L’après-midi, zouzou était invité à son premier anniversaire – chez une fille, mon Dieu – et nous avons été reçu par un couple dissonant, un colosse de deux mètres dépassant largement le quintal et une crevette tout de blanc vêtue – surtout ce pantalon de lin transparent, laissant deviner un brésilien de dentelles, hem… C’est étrange cet empressement avec lequel ils ont avoué que l’année prochaine, il n’y aura pas d’anniversaire, car “nous allons habiter dans le sud-ouest…“. Hmmm, super, alors bon vent…

Un peu plus tard, au parc, sous le soleil de 18h30, après avoir couru avec mon fils, hilare et qui pour la première fois jouait avec son pistolet à eau – prêté de bonne grâce au jeu du papa arrosé – je me suis allongé au pied d’un grand thuya à la ramure courbée – quand on ne leur ratiboise pas la gueule, les thuyas peuvent mesurer plus de trente mètres – et j’ai repensé avec une certaine méfiance teintée d’ironie bienveillante, à tous ces gens aux allures factices, à ce petit théâtre ridicule des maris – pas forcément honnêtes – et d’épouses aux yeux tristes…

4 Replies to “Un petit théâtre de marionnettes”

  1. L’autre jour, tu disais être déçu par le peu de commentaires que suscitent les billets sérieux. Je ne sais pas si tu classe celui-ci parmi ceux-là, mais en te lisant je me demandait ce qu’on pouvait bien ajouter à une description aussi fine du monde des “parents”, fait de rencontre (forcément) non souhaitées, carte scolaire oblige (mais rassurons-nous y’en a plus pour très longtemps…), aussi directes que brutales, comme si on partageait obligatoirement quelque chose parce que l’on a tous enfanté. La réponse est non, je ne vois vraiment rien à ajouter !

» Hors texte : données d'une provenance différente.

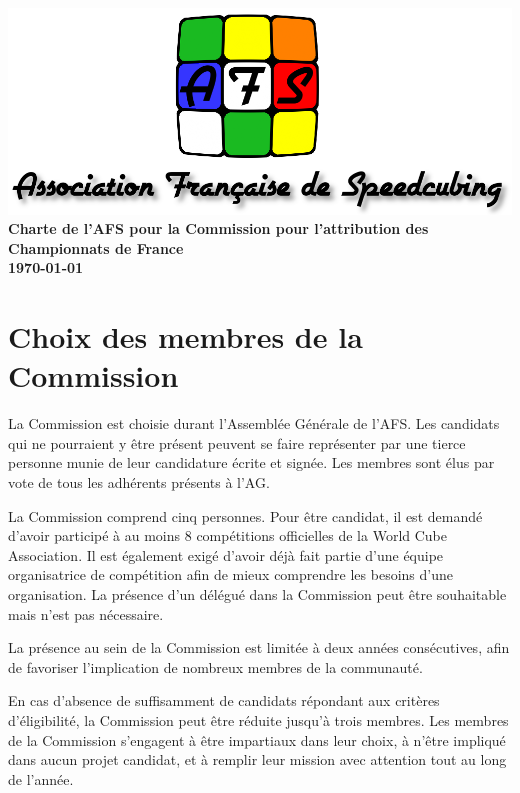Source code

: \documentclass[a4paper,12pt]{scrartcl}
\newcommand{\documenttitle}{Charte de l'AFS pour la Commission pour l'attribution des Championnats de France}
\begin{document}

\begin{titlepage}
    \centering
    \vfill
    \includegraphics[width=\textwidth]{logoafsletters.png}
    \vfill
    {\bfseries\Huge
        \documenttitle \\
        \vskip5cm
\today
    }    
    \vfill
\end{titlepage}


\pagebreak


\section*{Choix des membres de la Commission}
La Commission est choisie durant l'Assemblée Générale de l'AFS. Les candidats qui ne pourraient y être présent peuvent se faire représenter par une tierce personne munie de leur candidature écrite et signée. Les membres sont élus par vote de tous les adhérents présents à l'AG.

La Commission comprend cinq personnes. Pour être candidat, il est demandé d'avoir participé à au moins 8 compétitions officielles de la World Cube Association. Il est également exigé d'avoir déjà fait partie d'une équipe organisatrice de compétition afin de mieux comprendre les besoins d'une organisation. La présence d'un délégué dans la Commission peut être souhaitable mais n'est pas nécessaire.

La présence au sein de la Commission est limitée à deux années consécutives, afin de favoriser l'implication de nombreux membres de la communauté.

En cas d'absence de suffisamment de candidats répondant aux critères d'éligibilité, la Commission peut être réduite jusqu'à trois membres. Les membres de la Commission s'engagent à être impartiaux dans leur choix, à n'être impliqué dans aucun projet candidat, et à remplir leur mission avec attention tout au long de l'année.
\end{document}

    PS: Décidément je suis en veine de réflexion en ce moment (c’est pas souvent 😉 ) et je me disais aussi qu’un commentaire suppose à priori d’être court, plus court que le billet qu’il commente, non ? enfin c’est mon impression, et du coup je trouve l’exercice difficile : répondre à un billet sérieux en quelques phrases… sans être ennuyeux, ce que j’ai bien peur de ne pas avoir réussi à faire, ici. Ça doit être ça mon rôle ; l’ennuyeur…

  2. Fabienne, spa faux, mais épousonnettes, c’est moins joli que marionnettes 😀
    Lorran, pfff, ça va pas de faire commentaires si longs ? 😉 Je ne serai pas fâché contre si les commentaires étaient aussi longs que les billets eux mêmes. Au contraire, ça voudrait dire que ça entraine une discussion non ? Et puis je te remercie pour le compliment.